Policymakers at the federal, state and local level have never been more interested in promoting business. And yet for the average American, business is bad. A smaller share of people are working or looking for work than at any point since 1978. More alarmingly, the U.S. economy seems to have lost the dynamism that was once its hallmark. The rate of new business start-ups has fallen over the past several decades, and the share of employment by young firms has declined by 30 percent over the last 30 years.

This is not a coincidence. The bipartisan impulse to privilege particular businesses — through subsidies, bailouts, tax privileges, incentive packages, and the like — stands in the way of genuine economic progress.

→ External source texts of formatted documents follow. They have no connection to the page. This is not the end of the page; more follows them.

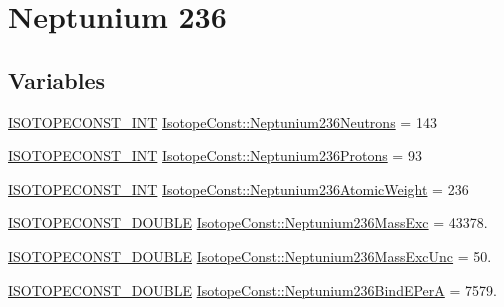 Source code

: \hypertarget{group___isotope_const-_neptunium-_np236}{}\section{Neptunium 236}
\label{group___isotope_const-_neptunium-_np236}
\subsection*{Variables}
\begin{DoxyCompactItemize}
\item 
\mbox{\hyperlink{group___isotope_const-_macros_ga5f18360b3e99483a35c32d789e62621c}{I\+S\+O\+T\+O\+P\+E\+C\+O\+N\+S\+T\+\_\+\+I\+NT}} \mbox{\hyperlink{group___isotope_const-_neptunium-_np236_gaa889d7c59eb08953e8ec33320de64dfe}{Isotope\+Const\+::\+Neptunium236\+Neutrons}} = 143
\item 
\mbox{\hyperlink{group___isotope_const-_macros_ga5f18360b3e99483a35c32d789e62621c}{I\+S\+O\+T\+O\+P\+E\+C\+O\+N\+S\+T\+\_\+\+I\+NT}} \mbox{\hyperlink{group___isotope_const-_neptunium-_np236_ga0aea6f4c8e7b7e445d0e12d4df4061a8}{Isotope\+Const\+::\+Neptunium236\+Protons}} = 93
\item 
\mbox{\hyperlink{group___isotope_const-_macros_ga5f18360b3e99483a35c32d789e62621c}{I\+S\+O\+T\+O\+P\+E\+C\+O\+N\+S\+T\+\_\+\+I\+NT}} \mbox{\hyperlink{group___isotope_const-_neptunium-_np236_ga9901d8f659dcc070f29dd7892be52b41}{Isotope\+Const\+::\+Neptunium236\+Atomic\+Weight}} = 236
\item 
\mbox{\hyperlink{group___isotope_const-_macros_ga8f45a7272ce02c0b4c65c44636ed719a}{I\+S\+O\+T\+O\+P\+E\+C\+O\+N\+S\+T\+\_\+\+D\+O\+U\+B\+LE}} \mbox{\hyperlink{group___isotope_const-_neptunium-_np236_ga4b8a0db769d6615ccd1f39f7f347f470}{Isotope\+Const\+::\+Neptunium236\+Mass\+Exc}} = 43378.
\item 
\mbox{\hyperlink{group___isotope_const-_macros_ga8f45a7272ce02c0b4c65c44636ed719a}{I\+S\+O\+T\+O\+P\+E\+C\+O\+N\+S\+T\+\_\+\+D\+O\+U\+B\+LE}} \mbox{\hyperlink{group___isotope_const-_neptunium-_np236_ga434b8ca93311bbfeb8d10bd0c180c0b4}{Isotope\+Const\+::\+Neptunium236\+Mass\+Exc\+Unc}} = 50.
\item 
\mbox{\hyperlink{group___isotope_const-_macros_ga8f45a7272ce02c0b4c65c44636ed719a}{I\+S\+O\+T\+O\+P\+E\+C\+O\+N\+S\+T\+\_\+\+D\+O\+U\+B\+LE}} \mbox{\hyperlink{group___isotope_const-_neptunium-_np236_ga2f0287ea387cf0a78bc3ae357f881f84}{Isotope\+Const\+::\+Neptunium236\+Bind\+E\+PerA}} = 7579.
\item 

\end{DoxyCompactItemize}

Here are five reasons why “pro-business” policies are bad for business:

1. Pro-business policies undermine competition: Privileged firms are insulated from competition and can therefore ignore customer desires and waste scarce resources. This leads to higher prices and lower quality goods (think of your local cable monopoly). It’s tempting to think that high prices don’t matter so long as the policies buy us more jobs. But the main reason we work is to earn money to buy products and services, and policies that protect firms from competition in the name of job creation depress real (that is, price-adjusted) wages.

2. Pro-business policies retard innovation: Privileged firms are not innovative firms (think of protected taxi companies in most major cities). They need not adjust their products to meet changing desires. And they need not be creative. But change is what drives growth. Indeed, careful empirical tests find that the sort of “creative destruction” that Joseph Schumpeter famously extolled nearly 100 years ago correlates with faster economic growth.

3. Pro-business policies sucker workers into unsustainable careers:The destructive side of creative destruction is painful. Skill sets become obsolete, and workers have to retrain. But the longer industries are sheltered from the realities of the market, the more painful is the adjustment. Consider U.S. automakers. Through tariffs and subsidies, the U.S. auto market was protected for decades. As U.S. automakers grew more detached from customer desires, more 18 year olds were lured into this ultimately unsustainable line of work. Reality hit in 2008, and the dislocation was more painful than it would have been had the transition been gradual. Of course, policymakers doubled down with a massive auto bailout.

4. Pro-business policies encourage wasteful privilege seeking: The late economist Gordon Tullock showed that when governments dispense privileges to particular firms or industries, people will expend resources — time, money, and effort — in an attempt to obtain these privileges. They’ll lobby, they’ll donate to Political Action Committees, and they’ll orient their businesses around political desires rather than customer desires. Tullock’s insight was that much of this activity is socially wasteful. It expends resources without creating any new value.

5. Pro-business policies undermine the legitimacy of government and business: When businesses succeed on the basis of their political connections rather than on the basis of their ability to create value for customers, it undermines the legitimacy of capitalism itself. And when policy makers mind the specific welfare of the well-connected rather than the general welfare of the public, it undermines the legitimacy of government.

Instead of being “pro-business,” policy makers should aspire to be “pro-market,” eschewing both targeted punishment and targeted privilege. That would be pro-worker.